Vou abordar as questões das relações entre o PCP e o PCCh. Os camaradas chineses confirmaram as propostas que nos foram feitas antes sobre o desenvolvimento das relações entre os dois partidos. Trata-se da troca de delegações, de grupos de estudo de vários aspectos da actividade dos partidos. Resumindo, sobre toda a gama de intercâmbios entre os partidos.
Eu disse aos chineses que, após o regresso a Portugal, o CC do PCP discutirá essas propostas, tomará uma decisão colectiva e comunicá-la-á ao PCCh.
Penso que é necessário pensar muito sobre as propostas do PCCh. Em Pequim, eu não dei uma resposta positiva às propostas deles. Perguntei se manterão eles as suas propostas sobre o desenvolvimento dos laços e intercâmbio com o PCP, sem garantias de resposta positiva da nossa parte. A resposta foi inequívoca: o PCCh confirma todas as suas propostas.
Nas conversas realizadas em Pequim, foi-nos comunicada informação confidencial sobre as conversações entre o governo português e o governo da RPCh relativamente ao futuro de Macau. Portugal e a China acordaram realizar conversações confidenciais sobre essa questão. Para a nossa delegação em Pequim foi organizado um encontro com o vice-ministro dos Negócios Estrangeiros da RPCh, que realiza conversações sobre Macau com a parte portuguesa. Ele informou-nos pormenorizadamente sobre o andamento das conversações. O facto de os chineses terem aceitado falar connosco sobre um tema fechado é sintomático.
Quero falar de um momento curioso que, a meu ver, também tem importância. Mostraram-nos um filme sobre a vida de Sun Yat-Sen. A última frase do locutor do texto soa mais ou menos assim: no fim da vida, Sun Yat-Sen compreendeu que precisamente a URSS, os comunistas ajudaram o povo chinês a defender os seus interesses vitais. Penso que a demonstração desse filme à nossa delegação não foi feita por mero acaso.

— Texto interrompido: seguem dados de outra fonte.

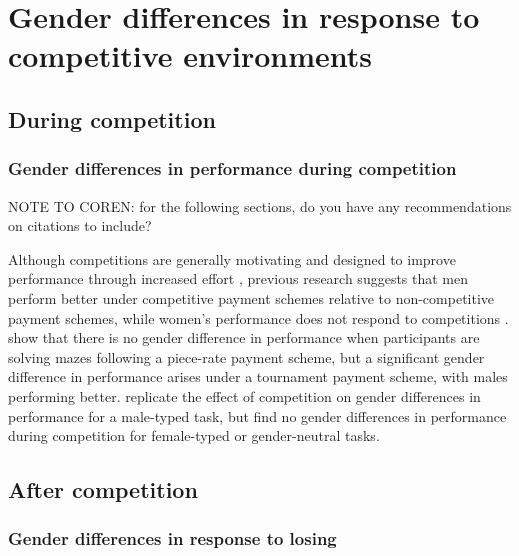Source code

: \documentclass[a4paper, nobind]{templates/ociamthesis}
\begin{document}
\hypertarget{gender-differences-in-response-to-competitive-environments}{%
\section{Gender differences in response to competitive environments}\label{gender-differences-in-response-to-competitive-environments}}

\hypertarget{during-competition}{%
\subsection{During competition}\label{during-competition}}

\hypertarget{gender-differences-in-performance-during-competition}{%
\subsubsection{Gender differences in performance during competition}\label{gender-differences-in-performance-during-competition}}

NOTE TO COREN: for the following sections, do you have any recommendations on citations to include?

Although competitions are generally motivating and designed to improve performance through increased effort \autocite{Connelly2014a,Murayama2012,Miller2019a}, previous research suggests that men perform better under competitive payment schemes relative to non-competitive payment schemes, while women's performance does not respond to competitions \autocite{Gneezy2003,Gneezy2004,Gunther2010,Samak2013}. \textcite{Gneezy2003} show that there is no gender difference in performance when participants are solving mazes following a piece-rate payment scheme, but a significant gender difference in performance arises under a tournament payment scheme, with males performing better. \textcite{Gunther2010} replicate the effect of competition on gender differences in performance for a male-typed task, but find no gender differences in performance during competition for female-typed or gender-neutral tasks.

\hypertarget{after-competition}{%
\subsection{After competition}\label{after-competition}}

\hypertarget{gender-differences-in-response-to-losing}{%
\subsubsection{Gender differences in response to losing}\label{gender-differences-in-response-to-losing}}
\end{document}

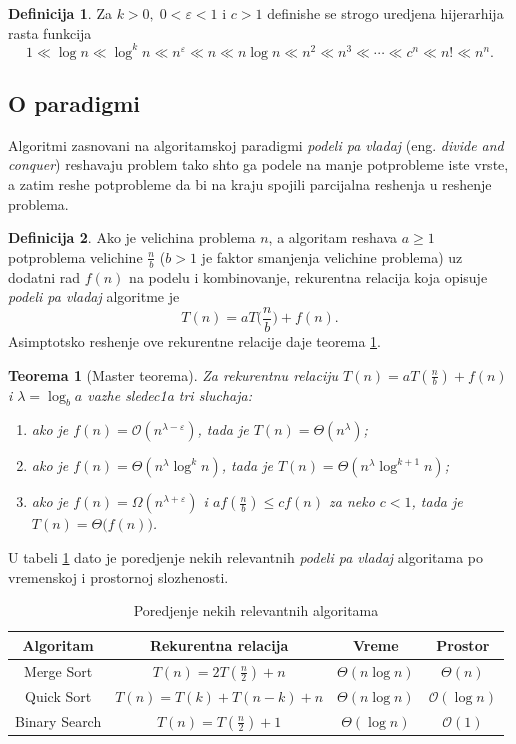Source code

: \documentclass{article}
\newcommand{\lat}{\fontencoding{OT1}\fontfamily{cmr}\selectfont}
\newtheorem{teorema}{Teorema}[section]
\theoremstyle{definition}
\newtheorem{definicija}{Definicija}[section]
\begin{document}
\begin{definicija}
Za $k>0,\;0<\varepsilon<1$ i $c>1$ definishe se strogo uredjena hijerarhija rasta funkcija $$1 \ll \log n \ll \log^k n \ll n^\varepsilon \ll n \ll n\log n \ll n^2 \ll n^3 \ll \cdots \ll c^n \ll n! \ll n^n.$$
\end{definicija}

\subsection{O paradigmi}
Algoritmi zasnovani na algoritamskoj paradigmi \emph{podeli pa vladaj} (eng. \emph{\lat divide and conquer}) reshavaju problem tako shto ga podele na manje potprobleme iste vrste, a zatim reshe potprobleme da bi na kraju spojili parcijalna reshenja u reshenje problema.

\begin{definicija}
Ako je velichina problema $n$, a algoritam reshava $a\geqslant 1$ potproblema velichine $\frac{n}{b}$ ($b>1$ je faktor smanjenja velichine problema) uz dodatni rad $f(n)$ na podelu i kombinovanje, rekurentna relacija koja opisuje \emph{podeli pa vladaj} algoritme je $$T(n) = aT\Big(\frac{n}{b}\Big) + f(n).$$ Asimptot{}sko reshenje ove rekurentne relacije daje teorema \ref{thm:master}.
\end{definicija}

\begin{teorema}[Master teorema]
\label{thm:master}
Za rekurentnu relaciju $T(n) = aT(\frac{n}{b}) + f(n)$ i $\lambda = \log_b a$ vazhe sledec1a tri sluchaja:
\begin{enumerate}
\item ako je $f(n) = \mathcal{O}(n^{\lambda - \varepsilon})$, tada je $T(n)=\Theta(n^\lambda)$;
\item ako je $f(n) = \Theta(n^\lambda \log^k n)$, tada je $T(n) = \Theta(n^\lambda \log^{k+1} n)$;
\item ako je $f(n) = \Omega(n^{\lambda + \varepsilon})$ i $af(\frac{n}{b}) \leqslant cf(n)$ za neko $c<1$, tada je $T(n) = \Theta\big(f(n)\big)$.
\end{enumerate}
\end{teorema}

U tabeli \ref{tab:poredjenje} dato je poredjenje nekih relevantnih \emph{podeli pa vladaj} algoritama po vremenskoj i prostornoj slozhenosti.

\begin{table}[h]
\centering
\begin{tabular}{c||c|c|c}
\textbf{Algoritam} & \textbf{Rekurentna relacija} & \textbf{Vreme} & \textbf{Prostor}\\ \hline
{\lat Merge Sort} & $T(n) = 2T(\frac{n}{2})+n$ & $\Theta(n\log n)$ & $\Theta(n)$\\
{\lat Quick Sort} & $T(n) = T(k)+T(n-k)+n$ & $\Theta(n\log n)$ & $\mathcal{O}(\log n)$\\
{\lat Binary Search} & $T(n) = T(\frac{n}{2})+1$ & $\Theta(\log n)$ & $\mathcal{O}(1)$
\end{tabular}
\caption{Poredjenje nekih relevantnih algoritama}
\label{tab:poredjenje}
\end{table}
\end{document}
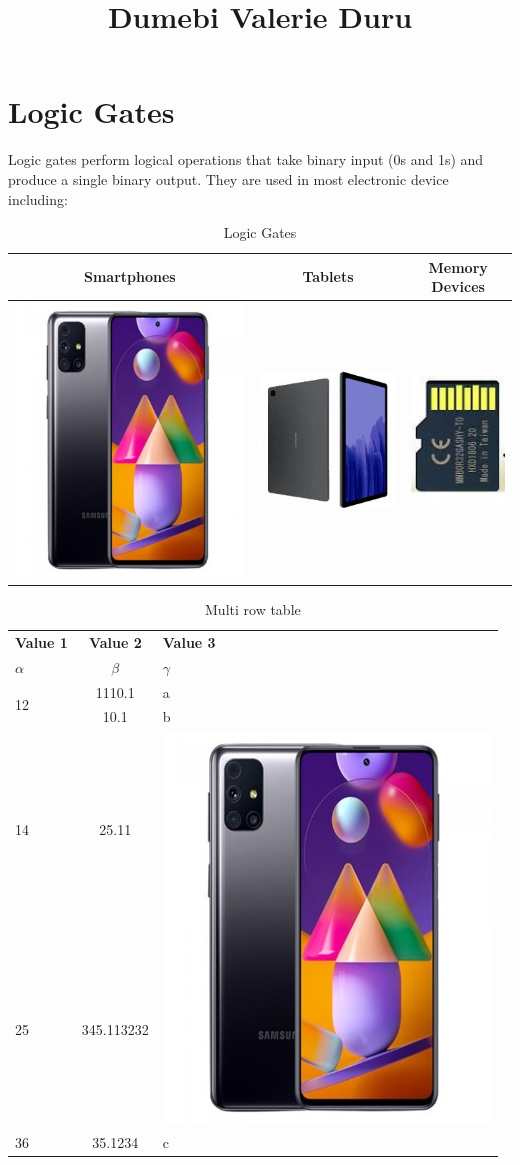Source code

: \documentclass{article}
\begin{document}
		\title{Dumebi Valerie Duru}
		\maketitle
	\section{Logic Gates}
			Logic gates perform logical operations that take binary input (0s and 1s) and produce a single binary output. They are used in most electronic device including:
			\cite{hall2019opportunity}

	\begin{table}[h!]
		\begin{center}
			\caption{Logic Gates}
			\label{tab: table 1}
			\begin{tabular}{|c|c|c|}
					\hline
					Smartphones & Tablets & Memory Devices\\
					\hline
					\includegraphics[width=0.1\linewidth]{phone.jpg} & \includegraphics[width=0.1\linewidth]{tablet.jpg} & \includegraphics[width=0.1\linewidth]{memory device.jpg}\\
					\hline
			\end{tabular}
		\end{center}	
	\end{table}

	\begin{table}[h!]
		\caption{Multi row table}
		\label{tab: table 2}
		\begin{center}
		\begin{tabular}{|l|c|l|}
			\hline
			\textbf{Value 1} & \textbf{Value 2} & \textbf{Value 3}\\
			$\alpha$ & $\beta$ & $\gamma$\\ 
			\hline
			\multirow{2}{*}{12} & 1110.1 & a\\
			& 10.1 & b\\
			\hline
			14 & 25.11 & \multirow{2}{*}{\includegraphics[width=0.05\linewidth]{phone.jpg}}\\
			25 & 345.113232 & \\
			\hline
			36 & 35.1234 & c\\
			\hline
			
		\end{tabular}
		\end{center}
	\end{table}
\end{document}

M.S.G. Estou de acordo consigo, camarada Cunhal, os chineses não fazem nada por acaso. No Oriente, os comunistas continuam a ser orientais.

A.C. Quando regressarmos a Portugal, nós, claro está, discutiremos o balanço da viagem, as propostas feitas pela parte chinesa. Gostaria de ouvir de você, camarada Gorbatchov, que linha de comportamento nas relações com o PCCh temos de escolher? Num plano prévio, considero que não devemos romper os contactos entre o nosso partido e o PCCh. Classifico o actual estado dessas relações como um processo de aproximação. Penso que deve preparar-se, na direcção do nosso partido, um documento sobre a nossa viagem à China, bem como ao Vietname, Laos e Camboja. Confirmar nele a solidariedade com os povos do Vietname, Laos e Camboja, reflectir os laços estreitos do PCP com os partidos dirigentes desses países. Nesse mesmo documento deve-se assinalar claramente que, ao contrário da prontidão do PCUS e do Vietname de desenvolver as relações com a China, a parte chinesa não avança para o diálogo. Claro que é preciso encontrar fórmulas delicadas, mas chamar também as coisas pelos seus próprios nomes.
Deve-se pensar também na forma da nossa resposta às propostas do PCCh: carta ou memorando. Na resposta, pelos vistos, deve-se destacar as posições dos camaradas vietnamitas, laosianos e cambojianos. Tanto mais que, durante a estadia da nossa delegação em Hanói, Vienciana e Phnom-Penh, foram publicados comunicados onde se confirma a nossa solidariedade com a política dos camaradas do Vietname, Laos e Camboja. Por enquanto não tenho uma opinião clara sobre o endereço para onde dirigir a carta ou o memorando: para o CC do PCCH ou para Hu Yoban. Em desenvolvimento da conversa que se deu com ele em Pequim, nesse documento pode-se expressar o nosso desacordo com a parte chinesa sobre uma série de questões. Ao mesmo tempo, convidar a Portugal um grupo de comunistas chineses para estudar a actividade do PCP, bem como uma delegação do jornal “Jen’min Jibao” para participar na festa do órgão do nosso partido: o jornal “Avante!”. Pelos vistos, por enquanto, não iremos além disso. Gostaria, camarada Gorbatchov, de ouvir a sua opinião a este propósito.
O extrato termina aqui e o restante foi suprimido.